5. Practical and Theoretical Implications
The theoretical reframing offered by algorithmic causality has several implications:
- Causal inference in non-i.i.d. and non-stationary settings: Algorithmic dependence does not presuppose repeated sampling and is therefore suited for unique or evolving systems.
- Distinction among Markov equivalent graphs: Algorithmic complexity breaks symmetry where statistical tests cannot—by preferring the simplest mechanisms among otherwise equivalent models.
- Sensitivity to mechanistic simplicity: Causal mechanisms are favored when they are compressible, i.e., require minimal programmatic description.
- Heuristic justification: The theory underpins previous heuristics such as the plausibility of simple Markov kernels, providing an information-theoretic foundation for preferring explanations that do not necessitate "coincidental" information sharing between mechanisms (formalizing a version of Occam's razor in causal modeling).
- Applicability to single-object causality: The framework generalizes to single observations, enabling causal reasoning in domains like text, images, or other complex, once-only data where statistical methods are fundamentally inapplicable.
Cases such as texts, unique genomes, or highly structured images benefit from this perspective, as causal judgments are grounded in compressibility and shared information rather than repeated sampling (0804.3678).

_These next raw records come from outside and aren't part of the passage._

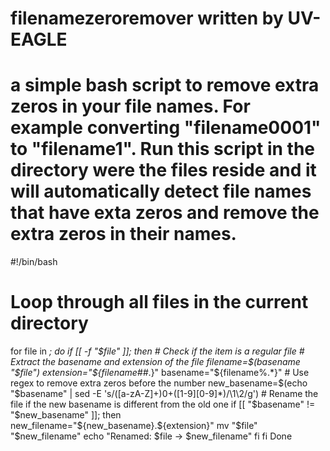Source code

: # filenamezeroremover written by UV-EAGLE
# a simple bash script to remove extra zeros in your file names. For example converting "filename0001" to "filename1". Run this script in the directory were the files reside and it will automatically detect file names that have exta zeros and remove the extra zeros in their names. 

#!/bin/bash
# Loop through all files in the current directory
for file in *; do
    if [[ -f "$file" ]]; then  # Check if the item is a regular file
        # Extract the basename and extension of the file
        filename=$(basename "$file")
        extension="${filename##*.}"
        basename="${filename%.*}"
        # Use regex to remove extra zeros before the number
        new_basename=$(echo "$basename" | sed -E 's/([a-zA-Z]+)0+([1-9][0-9]*)/\1\2/g')
        # Rename the file if the new basename is different from the old one
        if [[ "$basename" != "$new_basename" ]]; then
            new_filename="${new_basename}.${extension}"
            mv "$file" "$new_filename"
            echo "Renamed: $file -> $new_filename"
        fi
    fi
Done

6. Emergent Causal Structures in Machine Learning
Algorithmic causality has implications for the emergence of causal structure in machine learning systems (such as LLMs) trained to compress data from multiple environments. Minimizing overall description length across heterogeneous data can induce the emergence of reusable, modular mechanisms: the model stores conditional rules (mechanisms) that are reused where possible, and this modular reuse is interpreted as the emergence of causality. When explicit intervention data are unavailable, the compression principle guides the learning of causal (or "quasi-causal") dependencies—as the representations that minimize the total coding length by factoring recurring regularities. Hence, compressive learning in large-scale models may foster internal representations with algorithmically causal structure, even in the absence of explicitly specified interventions or structural causal models (Wendong et al., 6 Feb 2025).
7. Synthesis and Outlook
Algorithmic causality anchors causal inference in the principles of algorithmic information theory, extending traditional statistical approaches to new domains. By substituting algorithmic independence (as measured by Kolmogorov complexity or its proxies) for probabilistic independence, and by preferring model structures that minimize both program and data description lengths, the approach unifies causal discovery and model simplicity in a principled fashion. This framework is robust to non-standard data regimes, supports causal discovery in individual objects, sharpened the selection among statistically equivalent models, and provides a foundational justification for established causal heuristics. As machine learning systems increasingly operate in complex, multi-environment, or intervention-scarce settings, algorithmic causality offers a theoretical and practical path for uncovering intrinsic causal structure via compression and descriptional simplicity (0804.3678, Wendong et al., 6 Feb 2025).